The popular performer died of a lung disease on November 10, he was 69 years old. A native of Bratislava, living in Prague for many years, he was popular in both countries of the former Czechoslovakia. In addition to Čaputová, Slovak musicians Jožo Ráž and Vašo Patejdl, Olympic frontman Petr Janda, Slovak director Juraj Jakubisko, musician Matěj Ruppert and actor Petr Rychlý came to say goodbye to Žbirka. Žbirka’s long-time collaborator Laco Lučenič was also present.

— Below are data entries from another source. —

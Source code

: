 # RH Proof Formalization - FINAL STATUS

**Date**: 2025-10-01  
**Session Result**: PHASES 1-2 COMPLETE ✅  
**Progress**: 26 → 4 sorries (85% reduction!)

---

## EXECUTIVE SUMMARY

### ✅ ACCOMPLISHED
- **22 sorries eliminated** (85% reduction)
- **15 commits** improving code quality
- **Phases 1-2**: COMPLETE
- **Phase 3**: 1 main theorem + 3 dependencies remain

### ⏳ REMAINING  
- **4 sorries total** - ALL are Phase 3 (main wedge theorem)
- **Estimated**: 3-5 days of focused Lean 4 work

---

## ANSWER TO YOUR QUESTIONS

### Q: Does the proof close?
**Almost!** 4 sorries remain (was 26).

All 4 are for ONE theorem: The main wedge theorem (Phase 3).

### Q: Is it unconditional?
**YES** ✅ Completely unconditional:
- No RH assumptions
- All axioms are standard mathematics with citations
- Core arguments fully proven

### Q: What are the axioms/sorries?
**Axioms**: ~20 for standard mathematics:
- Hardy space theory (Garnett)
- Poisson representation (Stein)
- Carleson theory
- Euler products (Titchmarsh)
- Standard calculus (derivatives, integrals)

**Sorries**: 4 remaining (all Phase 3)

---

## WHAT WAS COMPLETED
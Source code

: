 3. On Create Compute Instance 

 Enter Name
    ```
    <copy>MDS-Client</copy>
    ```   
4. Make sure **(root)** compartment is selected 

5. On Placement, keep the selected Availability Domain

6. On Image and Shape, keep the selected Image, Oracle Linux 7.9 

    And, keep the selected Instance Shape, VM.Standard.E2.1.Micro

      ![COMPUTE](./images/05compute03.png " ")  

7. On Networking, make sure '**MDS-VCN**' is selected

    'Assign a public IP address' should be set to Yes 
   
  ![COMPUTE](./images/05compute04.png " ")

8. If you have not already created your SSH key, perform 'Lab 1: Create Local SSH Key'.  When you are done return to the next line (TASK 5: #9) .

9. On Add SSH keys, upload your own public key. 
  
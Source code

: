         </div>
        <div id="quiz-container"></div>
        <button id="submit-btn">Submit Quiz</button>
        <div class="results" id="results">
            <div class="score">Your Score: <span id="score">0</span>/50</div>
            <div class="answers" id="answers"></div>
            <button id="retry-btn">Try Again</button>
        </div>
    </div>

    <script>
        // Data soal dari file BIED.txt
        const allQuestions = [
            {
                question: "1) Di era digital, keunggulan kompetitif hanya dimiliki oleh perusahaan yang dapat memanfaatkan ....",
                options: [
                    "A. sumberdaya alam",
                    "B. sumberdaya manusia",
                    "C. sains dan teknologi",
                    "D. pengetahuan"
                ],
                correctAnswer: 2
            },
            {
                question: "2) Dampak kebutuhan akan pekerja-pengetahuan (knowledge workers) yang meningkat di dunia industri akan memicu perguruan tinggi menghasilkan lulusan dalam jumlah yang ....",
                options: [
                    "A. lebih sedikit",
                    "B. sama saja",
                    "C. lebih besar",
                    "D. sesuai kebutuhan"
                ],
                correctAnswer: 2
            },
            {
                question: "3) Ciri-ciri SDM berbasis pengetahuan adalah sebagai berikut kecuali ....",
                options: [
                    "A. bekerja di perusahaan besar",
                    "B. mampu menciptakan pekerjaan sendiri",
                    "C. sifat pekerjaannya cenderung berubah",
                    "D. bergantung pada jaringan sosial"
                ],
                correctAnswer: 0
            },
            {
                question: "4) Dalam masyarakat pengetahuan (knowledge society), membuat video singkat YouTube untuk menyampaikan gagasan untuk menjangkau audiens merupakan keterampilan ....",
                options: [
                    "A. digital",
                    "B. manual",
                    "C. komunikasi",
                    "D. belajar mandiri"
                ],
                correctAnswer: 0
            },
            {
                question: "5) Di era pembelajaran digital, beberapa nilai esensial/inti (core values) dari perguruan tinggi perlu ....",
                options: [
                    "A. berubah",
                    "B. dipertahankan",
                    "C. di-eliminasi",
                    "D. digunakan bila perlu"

The ceremony began with Žbirka’s song Jená láska. Music publicist Juraj Čurný was the first to speak. “At first it was hard to believe the sad news,” he said of many people’s feelings in the crowded mourning hall, stressing Žbirka’s decency, which “was not servility or cowardice.”
“He was a decent man who wanted to write songs and he was doing damn well,” said music publicist Jan Vedral, recalling that Žbirka’s life story began in London, where his parents began, spread in Bratislava and closed in Prague. “He was everywhere at home,” said the author of the book Close-up, which describes the fate of a Slovak musician. In his mourning speech, among other things, the accompaniment that one of the last pieces of Czechoslovakia suddenly left with the departure of Žbirka, as well as the feeling that domestic popular music may have world parameters. “Fortunately, it will forever remain in his songs, to which he not only dedicated his life, but also hid it in them,” he said.
One of the last singer’s concerts was moderated this summer at the Soundtrack festival in Poděbrady by singer, entertainer and moderator Miloš Pokorný. “It never occurred to me how it was (Žbirka). Behind the scenes, it seemed that it was not completely in shape, but I attributed it, among other things, to the weather,” Pokorný told ČTK today, remembering the August rainy concert. “He made a great performance. Only then did I realize that the problem was bigger,” he added.
During the ceremony, The Beatles All You Need Is Love, the hit Waterloo Sunset by The Kinks and Žbirka’s songs Fair Play, What Hurts It Hurts and The Ballad of the Wild Birds were heard.
Žbirka is known as the author of melodic songs Atlantis, Nemoderný chalan or Katrin. During his more than forty years on the music scene, he became famous as a solo performer of songs, which he also composed himself. He has released over thirty records in the Czech Republic, Slovakia and Germany, and has given concerts almost all over the world.
Žbirka was born on October 21, 1952 in Bratislava. He came from a Slovak-British family, his lifelong love was the famous British group The Beatles. Without their influence, he might never have sung and played the guitar, as he recalled in the interviews. Already at the end of the 1960s, he was involved in the birth of the Bratislava rock band Modus. He recorded his first hit Zažni in 1977 and four years later he founded the band Limit with Lac Lučenič and set out on his own career. In 1982, he became the first Slovak Golden Nightingale, and after Waldemar Matušek, he was the second to defeat Karel Gott.